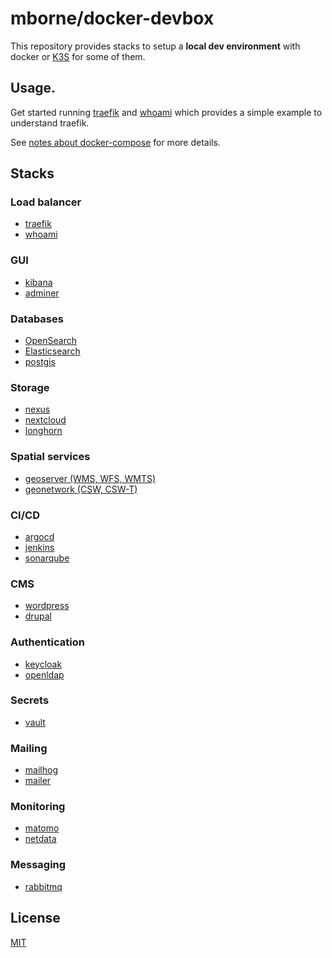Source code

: # mborne/docker-devbox

This repository provides stacks to setup a **local dev environment** with docker or [K3S](https://k3s.io/) for some of them.

## Usage.

Get started running [traefik](traefik/README.md) and [whoami](whoami/README.md) which provides a simple example to understand traefik.

See [notes about docker-compose](docs/docker-compose.md) for more details.

## Stacks

### Load balancer

* [traefik](traefik/README.md)
* [whoami](whoami/README.md)

### GUI

* [kibana](kibana/README.md)
* [adminer](adminer/README.md)

### Databases

* [OpenSearch](opensearch/README.md)
* [Elasticsearch](elasticsearch/README.md)
* [postgis](postgis/README.md)

### Storage

* [nexus](nexus/README.md)
* [nextcloud](nextcloud/README.md)
* [longhorn](longhorn/README.md)

### Spatial services

* [geoserver (WMS, WFS, WMTS)](geoserver/README.md) 
* [geonetwork (CSW, CSW-T)](geonetwork/README.md) 

### CI/CD

* [argocd](argocd/README.md)
* [jenkins](jenkins/README.md)
* [sonarqube](sonarqube/README.md)

### CMS

* [wordpress](wordpress/README.md)
* [drupal](drupal/README.md)

### Authentication

* [keycloak](keycloak/README.md)
* [openldap](openldap/README.md)

### Secrets

* [vault](vault/README.md)

### Mailing

* [mailhog](mailhog/README.md)
* [mailer](mailer/README.md)

### Monitoring

* [matomo](matomo/README.md)
* [netdata](netdata/README.md)

### Messaging

* [rabbitmq](rabbitmq/README.md)

## License

[MIT](LICENSE)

══════════

§ WHAT TO WORK ON: In the records, which lines mention the word "docker"? Copy those lines.

§ ANSWER SPACE:
: # mborne/docker-devbox
This repository provides stacks to setup a **local dev environment** with docker or [K3S](https://k3s.io/) for some of them.
See [notes about docker-compose](docs/docker-compose.md) for more details.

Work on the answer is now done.